In this interview, Justice Gaines, Brown University class of 2016, discusses her undergraduate career at Brown and highlights her activism on campus.
Gaines begins by sharing some background on her high school experiences participating in theatre of the oppressed and JROTC in New Jersey. She explains choosing to attend Brown on the recommendation of her mother and describes how she found her friend groups on campus. She mentions participating in Gravediggers Poetry Collective and the Third World Center, now the Brown Center for Students of Color.

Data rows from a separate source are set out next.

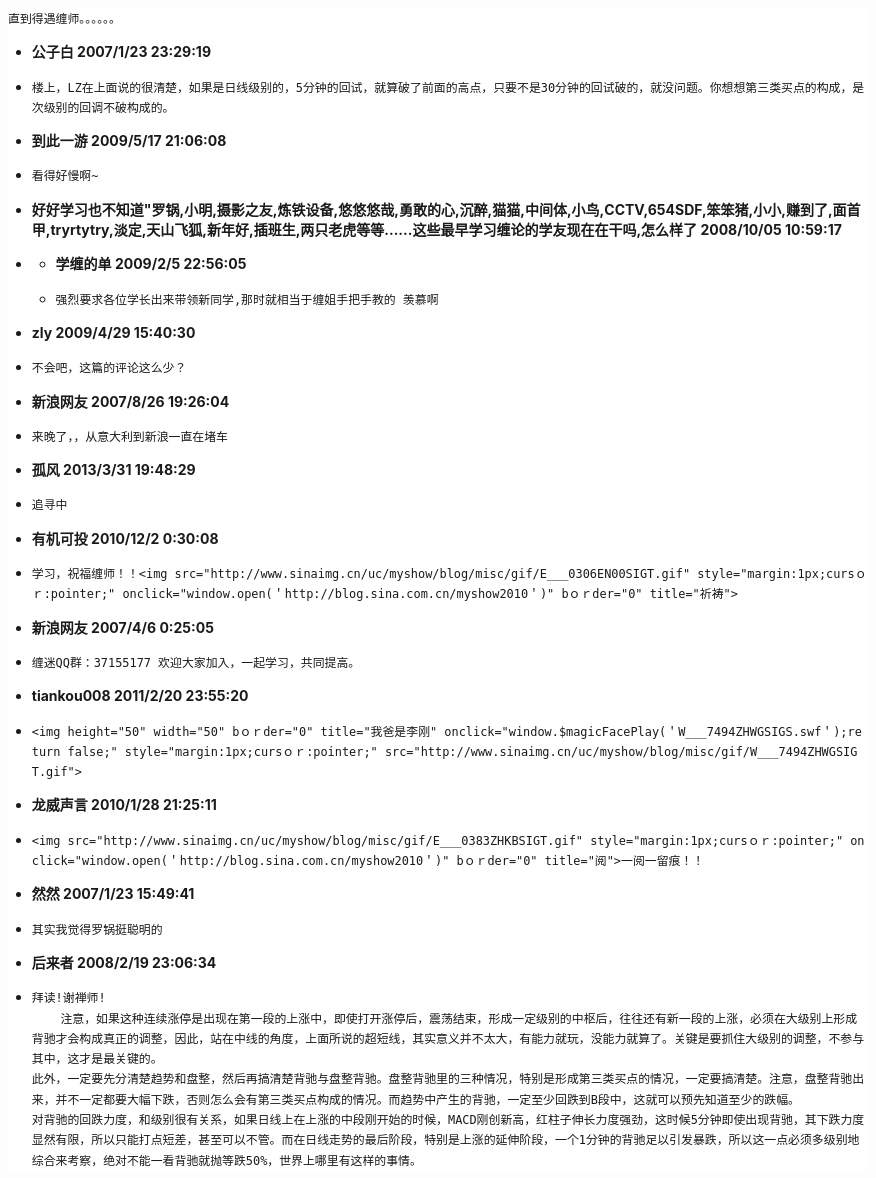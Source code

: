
   ```
  直到得遇缠师。。。。。。
  ```
- **公子白 2007/1/23 23:29:19**
- ```
  楼上，LZ在上面说的很清楚，如果是日线级别的，5分钟的回试，就算破了前面的高点，只要不是30分钟的回试破的，就没问题。你想想第三类买点的构成，是次级别的回调不破构成的。
  ```
- **到此一游 2009/5/17 21:06:08**
- ```
  看得好慢啊~
  ```
- **好好学习也不知道"罗锅,小明,摄影之友,炼铁设备,悠悠悠哉,勇敢的心,沉醉,猫猫,中间体,小鸟,CCTV,654SDF,笨笨猪,小小,赚到了,面首甲,tryrtytry,淡定,天山飞狐,新年好,插班生,两只老虎等等......这些最早学习缠论的学友现在在干吗,怎么样了 2008/10/05 10:59:17**
- ```

  ```
   - **学缠的单 2009/2/5 22:56:05**
   - ```
     强烈要求各位学长出来带领新同学,那时就相当于缠姐手把手教的 羡慕啊
     ```
- **zly 2009/4/29 15:40:30**
- ```
  不会吧，这篇的评论这么少？
  ```
- **新浪网友 2007/8/26 19:26:04**
- ```
  来晚了，，从意大利到新浪一直在堵车
  ```
- **孤风 2013/3/31 19:48:29**
- ```
  追寻中
  ```
- **有机可投 2010/12/2 0:30:08**
- ```
  学习，祝福缠师！！<img src="http://www.sinaimg.cn/uc/myshow/blog/misc/gif/E___0306EN00SIGT.gif" style="margin:1px;cursｏｒ:pointer;" onclick="window.open(＇http://blog.sina.com.cn/myshow2010＇)" bｏｒder="0" title="祈祷">
  ```
- **新浪网友 2007/4/6 0:25:05**
- ```
  缠迷QQ群：37155177 欢迎大家加入，一起学习，共同提高。
  ```
- **tiankou008 2011/2/20 23:55:20**
- ```
  <img height="50" width="50" bｏｒder="0" title="我爸是李刚" onclick="window.$magicFacePlay(＇W___7494ZHWGSIGS.swf＇);return false;" style="margin:1px;cursｏｒ:pointer;" src="http://www.sinaimg.cn/uc/myshow/blog/misc/gif/W___7494ZHWGSIGT.gif">
  ```
- **龙威声言 2010/1/28 21:25:11**
- ```
  <img src="http://www.sinaimg.cn/uc/myshow/blog/misc/gif/E___0383ZHKBSIGT.gif" style="margin:1px;cursｏｒ:pointer;" onclick="window.open(＇http://blog.sina.com.cn/myshow2010＇)" bｏｒder="0" title="阅">一阅一留痕！！
  ```
- **然然 2007/1/23 15:49:41**
- ```
  其实我觉得罗锅挺聪明的
  ```
- **后来者 2008/2/19 23:06:34**
- ```
  拜读!谢禅师!
      注意，如果这种连续涨停是出现在第一段的上涨中，即使打开涨停后，震荡结束，形成一定级别的中枢后，往往还有新一段的上涨，必须在大级别上形成背驰才会构成真正的调整，因此，站在中线的角度，上面所说的超短线，其实意义并不太大，有能力就玩，没能力就算了。关键是要抓住大级别的调整，不参与其中，这才是最关键的。
  此外，一定要先分清楚趋势和盘整，然后再搞清楚背驰与盘整背驰。盘整背驰里的三种情况，特别是形成第三类买点的情况，一定要搞清楚。注意，盘整背驰出来，并不一定都要大幅下跌，否则怎么会有第三类买点构成的情况。而趋势中产生的背驰，一定至少回跌到B段中，这就可以预先知道至少的跌幅。
  对背驰的回跌力度，和级别很有关系，如果日线上在上涨的中段刚开始的时候，MACD刚创新高，红柱子伸长力度强劲，这时候5分钟即使出现背驰，其下跌力度显然有限，所以只能打点短差，甚至可以不管。而在日线走势的最后阶段，特别是上涨的延伸阶段，一个1分钟的背驰足以引发暴跌，所以这一点必须多级别地综合来考察，绝对不能一看背驰就抛等跌50%，世界上哪里有这样的事情。
  ```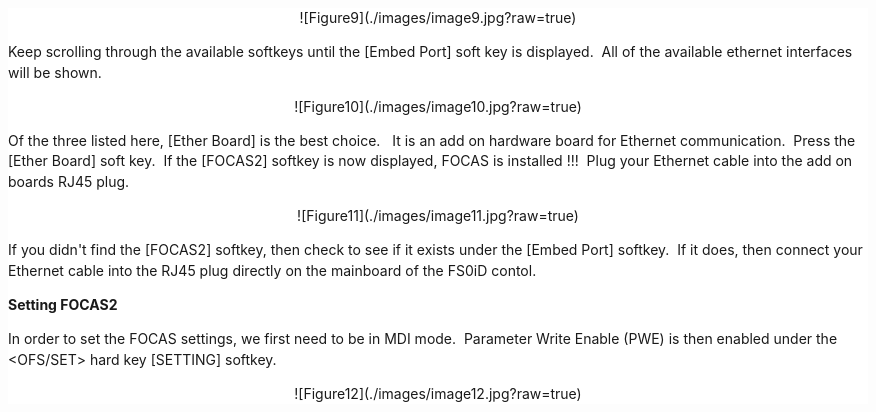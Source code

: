 <CENTER>
![Figure9](./images/image9.jpg?raw=true)
</CENTER>

Keep scrolling through the available softkeys until the [Embed Port] soft key is displayed.  All of the available ethernet interfaces will be shown.
<CENTER>
![Figure10](./images/image10.jpg?raw=true)
</CENTER>

Of the three listed here, [Ether Board] is the best choice.   It is an add on hardware board for Ethernet communication.  Press the [Ether Board] soft key.  If the [FOCAS2] softkey is now displayed, FOCAS is installed !!!  Plug your Ethernet cable into the add on boards RJ45 plug.
<CENTER>
![Figure11](./images/image11.jpg?raw=true)
</CENTER>

If you didn't find the [FOCAS2] softkey, then check to see if it exists under the [Embed Port] softkey.  If it does, then connect your Ethernet cable into the RJ45 plug directly on the mainboard of the FS0iD contol.   

**Setting FOCAS2** 

In order to set the FOCAS settings, we first need to be in MDI mode.  Parameter Write Enable (PWE) is then enabled under the <OFS/SET> hard key [SETTING] softkey.
<CENTER>
![Figure12](./images/image12.jpg?raw=true)
</CENTER>
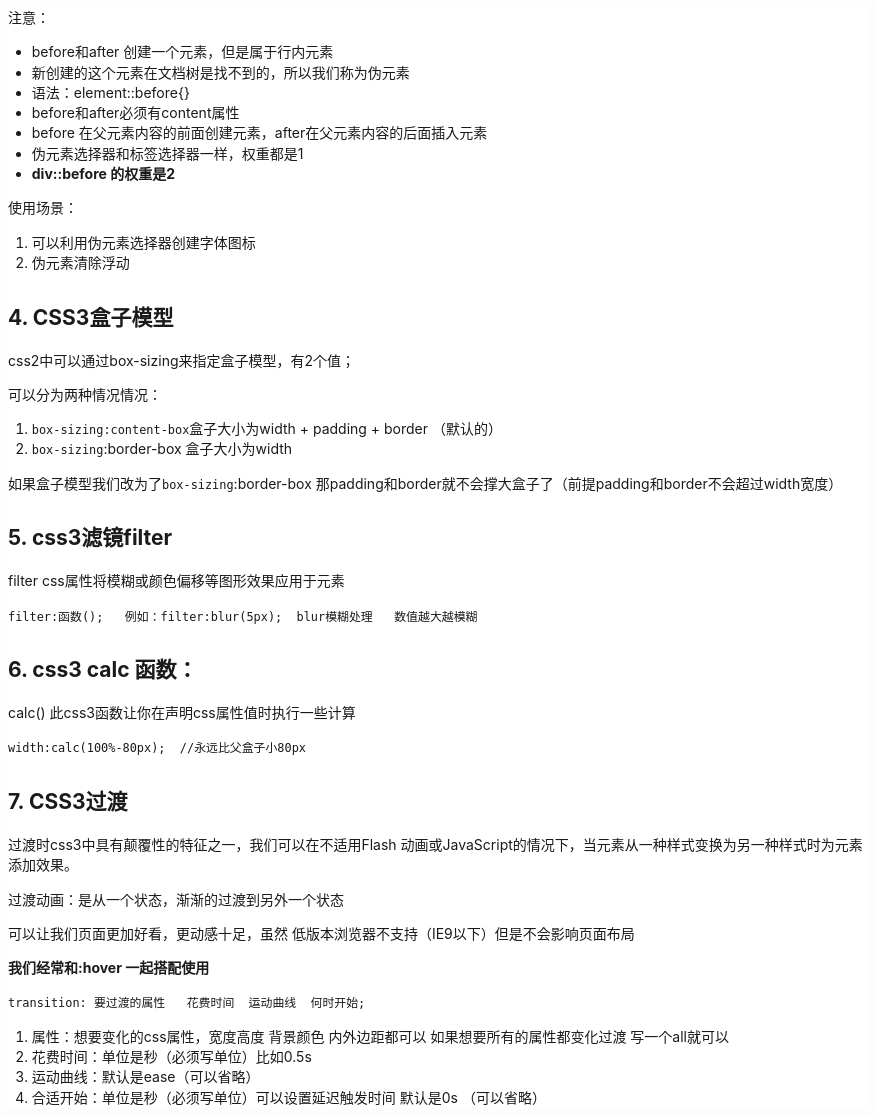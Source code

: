 注意：

- before和after 创建一个元素，但是属于行内元素
- 新创建的这个元素在文档树是找不到的，所以我们称为伪元素
- 语法：element::before{}
- before和after必须有content属性
- before 在父元素内容的前面创建元素，after在父元素内容的后面插入元素
- 伪元素选择器和标签选择器一样，权重都是1
- **div::before 的权重是2**

使用场景：

1. 可以利用伪元素选择器创建字体图标
2. 伪元素清除浮动

## 4. CSS3盒子模型

css2中可以通过box-sizing来指定盒子模型，有2个值；

可以分为两种情况情况：

1. `box-sizing:content-box`盒子大小为width + padding + border （默认的）
2. `box-sizing`:border-box 盒子大小为width

如果盒子模型我们改为了`box-sizing`:border-box 那padding和border就不会撑大盒子了（前提padding和border不会超过width宽度）

## 5. css3滤镜filter

filter  css属性将模糊或颜色偏移等图形效果应用于元素

```
filter:函数();   例如：filter:blur(5px);  blur模糊处理   数值越大越模糊
```

## 6. css3   calc 函数：

calc()  此css3函数让你在声明css属性值时执行一些计算

```
width:calc(100%-80px);  //永远比父盒子小80px
```

## 7. CSS3过渡

过渡时css3中具有颠覆性的特征之一，我们可以在不适用Flash 动画或JavaScript的情况下，当元素从一种样式变换为另一种样式时为元素添加效果。

过渡动画：是从一个状态，渐渐的过渡到另外一个状态

可以让我们页面更加好看，更动感十足，虽然 低版本浏览器不支持（IE9以下）但是不会影响页面布局

**我们经常和:hover 一起搭配使用**

```
transition: 要过渡的属性   花费时间  运动曲线  何时开始;
```

1. 属性：想要变化的css属性，宽度高度  背景颜色  内外边距都可以   如果想要所有的属性都变化过渡    写一个all就可以
2. 花费时间：单位是秒（必须写单位）比如0.5s
3. 运动曲线：默认是ease（可以省略）
4. 合适开始：单位是秒（必须写单位）可以设置延迟触发时间   默认是0s （可以省略）
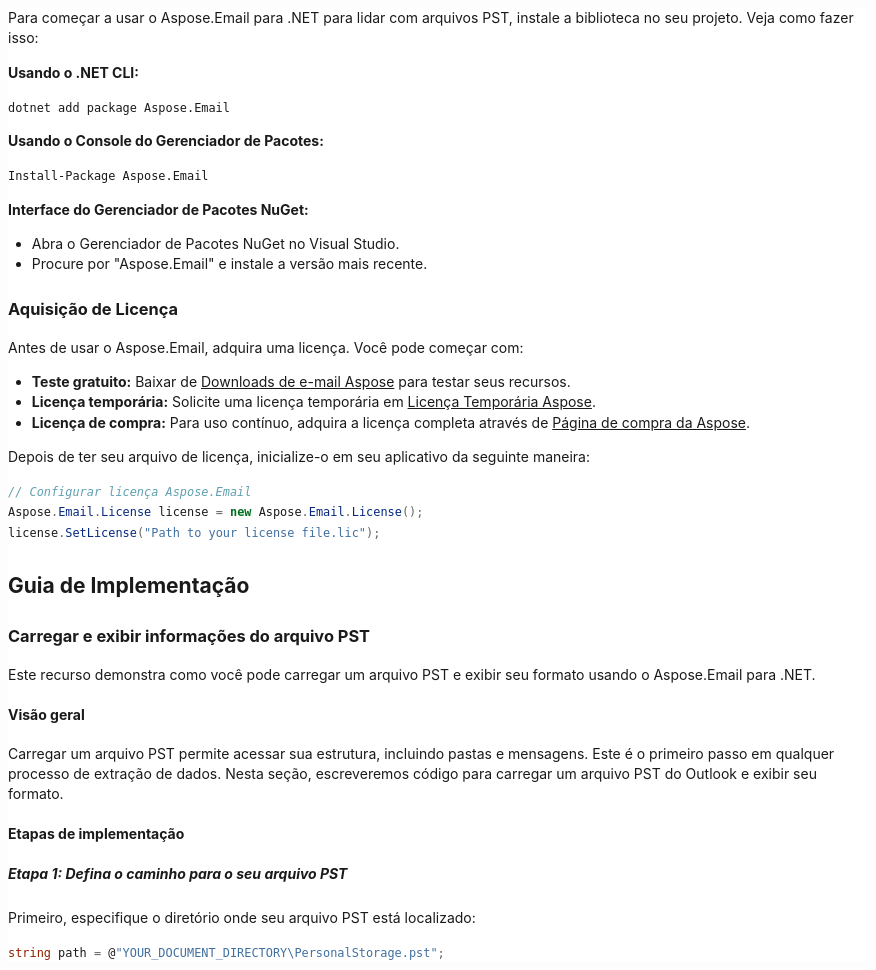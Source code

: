 Para começar a usar o Aspose.Email para .NET para lidar com arquivos PST, instale a biblioteca no seu projeto. Veja como fazer isso:

**Usando o .NET CLI:**
```shell
dotnet add package Aspose.Email
```

**Usando o Console do Gerenciador de Pacotes:**
```shell
Install-Package Aspose.Email
```

**Interface do Gerenciador de Pacotes NuGet:**
- Abra o Gerenciador de Pacotes NuGet no Visual Studio.
- Procure por "Aspose.Email" e instale a versão mais recente.

### Aquisição de Licença

Antes de usar o Aspose.Email, adquira uma licença. Você pode começar com:

- **Teste gratuito:** Baixar de [Downloads de e-mail Aspose](https://releases.aspose.com/email/net/) para testar seus recursos.
- **Licença temporária:** Solicite uma licença temporária em [Licença Temporária Aspose](https://purchase.aspose.com/temporary-license/).
- **Licença de compra:** Para uso contínuo, adquira a licença completa através de [Página de compra da Aspose](https://purchase.aspose.com/buy).

Depois de ter seu arquivo de licença, inicialize-o em seu aplicativo da seguinte maneira:

```csharp
// Configurar licença Aspose.Email
Aspose.Email.License license = new Aspose.Email.License();
license.SetLicense("Path to your license file.lic");
```

## Guia de Implementação

### Carregar e exibir informações do arquivo PST

Este recurso demonstra como você pode carregar um arquivo PST e exibir seu formato usando o Aspose.Email para .NET.

#### Visão geral
Carregar um arquivo PST permite acessar sua estrutura, incluindo pastas e mensagens. Este é o primeiro passo em qualquer processo de extração de dados. Nesta seção, escreveremos código para carregar um arquivo PST do Outlook e exibir seu formato.

#### Etapas de implementação

##### Etapa 1: Defina o caminho para o seu arquivo PST

Primeiro, especifique o diretório onde seu arquivo PST está localizado:

```csharp
string path = @"YOUR_DOCUMENT_DIRECTORY\PersonalStorage.pst";
```
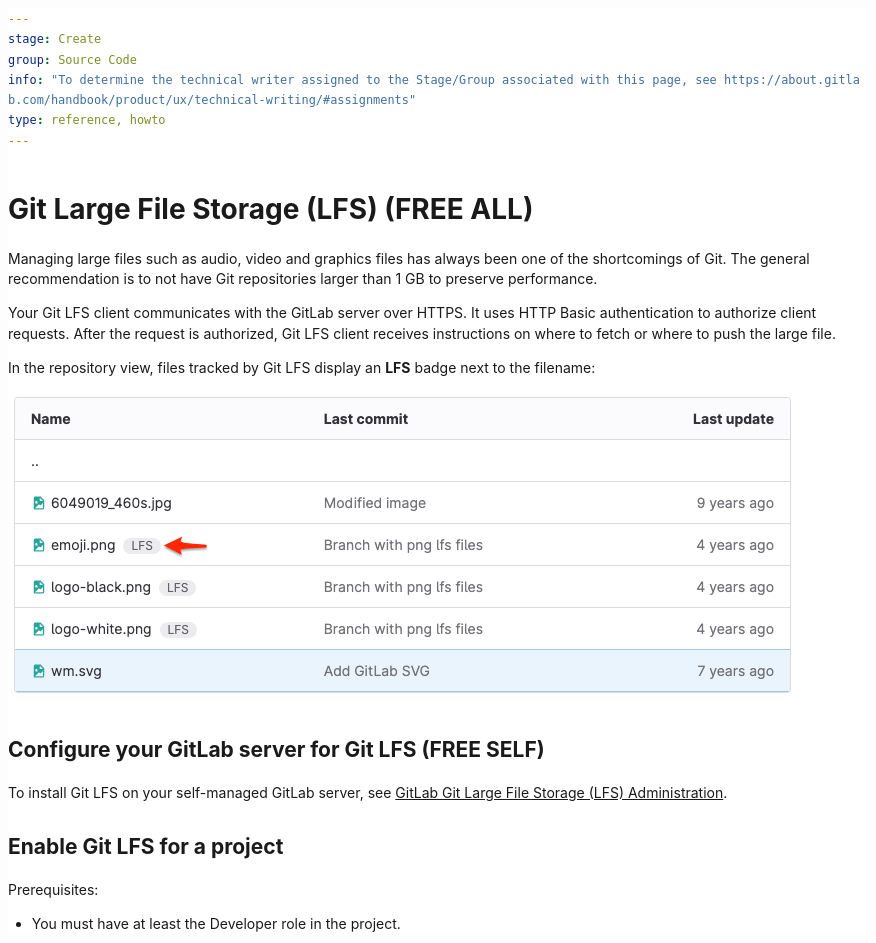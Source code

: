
 ```yaml
---
stage: Create
group: Source Code
info: "To determine the technical writer assigned to the Stage/Group associated with this page, see https://about.gitlab.com/handbook/product/ux/technical-writing/#assignments"
type: reference, howto
---
```


# Git Large File Storage (LFS) **(FREE ALL)**

Managing large files such as audio, video and graphics files has always been one
of the shortcomings of Git. The general recommendation is to not have Git repositories
larger than 1 GB to preserve performance.

Your Git LFS client communicates with the GitLab server over HTTPS. It uses HTTP Basic authentication
to authorize client requests. After the request is authorized, Git LFS client receives
instructions on where to fetch or where to push the large file.

In the repository view, files tracked by Git LFS display an **LFS** badge next to the filename:

![Git LFS tracking status](img/lfs_badge_v16_0.png)

## Configure your GitLab server for Git LFS **(FREE SELF)**

To install Git LFS on your self-managed GitLab server, see
[GitLab Git Large File Storage (LFS) Administration](../../../administration/lfs/index.md).

## Enable Git LFS for a project

Prerequisites:

- You must have at least the Developer role in the project.
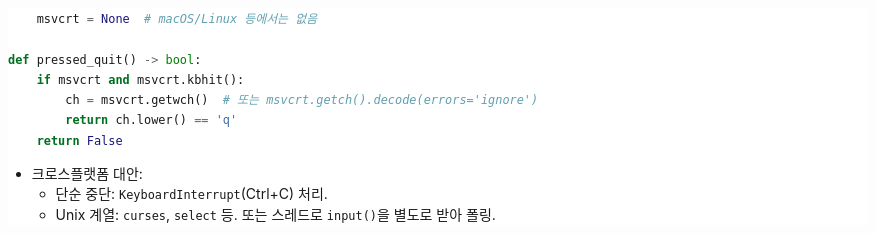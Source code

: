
   ```python
      msvcrt = None  # macOS/Linux 등에서는 없음

  def pressed_quit() -> bool:
      if msvcrt and msvcrt.kbhit():
          ch = msvcrt.getwch()  # 또는 msvcrt.getch().decode(errors='ignore')
          return ch.lower() == 'q'
      return False
  ```
- 크로스플랫폼 대안:
  - 단순 중단: `KeyboardInterrupt`(Ctrl+C) 처리.
  - Unix 계열: `curses`, `select` 등. 또는 스레드로 `input()`을 별도로 받아 폴링.
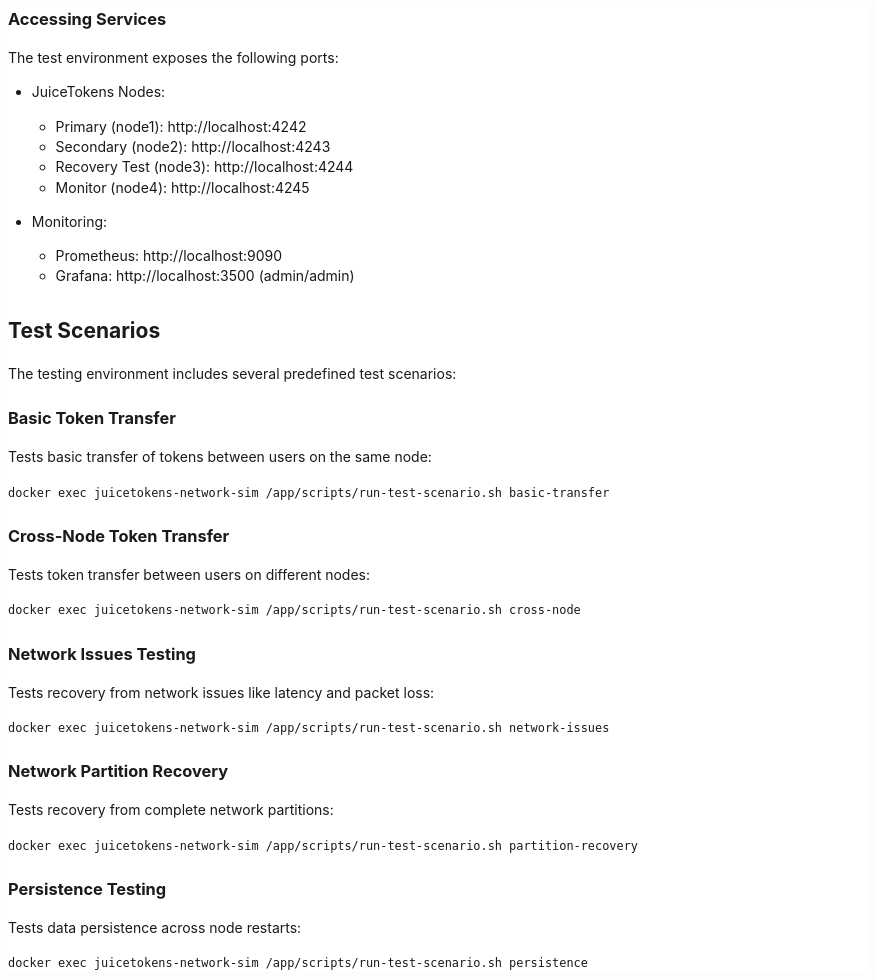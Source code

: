 ### Accessing Services

The test environment exposes the following ports:

- JuiceTokens Nodes:
  - Primary (node1): http://localhost:4242
  - Secondary (node2): http://localhost:4243
  - Recovery Test (node3): http://localhost:4244
  - Monitor (node4): http://localhost:4245

- Monitoring:
  - Prometheus: http://localhost:9090
  - Grafana: http://localhost:3500 (admin/admin)

## Test Scenarios

The testing environment includes several predefined test scenarios:

### Basic Token Transfer

Tests basic transfer of tokens between users on the same node:

```bash
docker exec juicetokens-network-sim /app/scripts/run-test-scenario.sh basic-transfer
```

### Cross-Node Token Transfer

Tests token transfer between users on different nodes:

```bash
docker exec juicetokens-network-sim /app/scripts/run-test-scenario.sh cross-node
```

### Network Issues Testing

Tests recovery from network issues like latency and packet loss:

```bash
docker exec juicetokens-network-sim /app/scripts/run-test-scenario.sh network-issues
```

### Network Partition Recovery

Tests recovery from complete network partitions:

```bash
docker exec juicetokens-network-sim /app/scripts/run-test-scenario.sh partition-recovery
```

### Persistence Testing

Tests data persistence across node restarts:

```bash
docker exec juicetokens-network-sim /app/scripts/run-test-scenario.sh persistence
```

In Part 1 of this interview, Elizabeth Branch Jackson begins by talking about her high-achieving family. Educated at Howard Dental School, her father was one of only two Black dentists in Providence at that time. He was also active in the NAACP and a variety of community programs, pushing the same expectations he had for himself onto his daughter. Jackson discusses the inevitability of pursuing a Ph.D., her lack of choice in choosing Pembroke, and being a highly visible token among her classmates.
In this interview, Lynn Nottage, Pulitzer-prize winning playwright and Brown University class of 1986, and her daughter, Ruby Aiyo Gerber, Brown University class of 2020, discuss their experiences at Brown, living through the COVID-19 global pandemic, and processing the death of George Floyd by Minneapolis police.